Backing up round robin to initially cloned repositories <-> local restic cache

cdhowie · September 29, 2019, 4:48pm

I’m not sure if the cache is totally rebuilt as in downloading all index files (@fd0 may be able to answer that) but it would have to at least download new index files and remove local copies of missing ones or very basic functionality would break in any situation where multiple restic clients share access to the same repository.

My point is just that what is being described here would look exactly the same to restic as though the same repository was just modified by another client. Either both would have to work or neither would.

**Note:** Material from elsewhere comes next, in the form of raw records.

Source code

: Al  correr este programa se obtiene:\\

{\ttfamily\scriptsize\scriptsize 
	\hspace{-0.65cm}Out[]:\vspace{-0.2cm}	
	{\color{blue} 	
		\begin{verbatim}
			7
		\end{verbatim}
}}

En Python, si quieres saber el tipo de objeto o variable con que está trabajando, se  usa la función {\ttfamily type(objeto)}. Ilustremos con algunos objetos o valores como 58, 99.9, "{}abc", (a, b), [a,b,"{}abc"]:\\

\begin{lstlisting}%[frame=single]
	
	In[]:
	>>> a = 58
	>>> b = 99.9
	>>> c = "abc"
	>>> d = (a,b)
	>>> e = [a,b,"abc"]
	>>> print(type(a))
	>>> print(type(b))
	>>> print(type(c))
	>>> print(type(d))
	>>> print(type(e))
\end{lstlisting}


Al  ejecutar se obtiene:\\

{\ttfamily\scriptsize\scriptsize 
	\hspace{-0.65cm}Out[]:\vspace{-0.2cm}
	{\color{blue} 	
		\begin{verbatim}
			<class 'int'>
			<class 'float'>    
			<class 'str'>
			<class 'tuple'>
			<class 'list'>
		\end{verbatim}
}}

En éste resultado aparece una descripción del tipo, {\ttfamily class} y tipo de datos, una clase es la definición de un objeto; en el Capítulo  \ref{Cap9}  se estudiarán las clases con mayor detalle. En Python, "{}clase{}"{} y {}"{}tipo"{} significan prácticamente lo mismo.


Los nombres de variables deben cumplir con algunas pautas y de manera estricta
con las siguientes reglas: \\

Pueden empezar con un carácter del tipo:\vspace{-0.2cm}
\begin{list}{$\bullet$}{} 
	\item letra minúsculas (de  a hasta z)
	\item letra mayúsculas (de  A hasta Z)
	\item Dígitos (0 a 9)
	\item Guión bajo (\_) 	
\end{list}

On my system, ~/.cache/restic contains directories that are named after the repository ID, so I do believe that they would share a cache, unless you use --cache-dir when using one of the repositories to maintain a separate cache.

The following basic script is used. I’ll explain each line.

#!/bin/sh

cp -aln /var/restic/front/data /var/restic/back/ && \
cp -aln /var/restic/front/snapshots /var/restic/back/ && \
/usr/local/sbin/restic-front forget --prune --group-by host,tags --keep-within 7d && \
/usr/local/sbin/restic-back rebuild-index

Lines 1 and 2 hard-link all absent data and snapshots from the front repository to the back. Running as two separate commands with the packs processed first ensures the repository remains consistent (otherwise there is a small window of time where snapshots are added but the requisite data is not).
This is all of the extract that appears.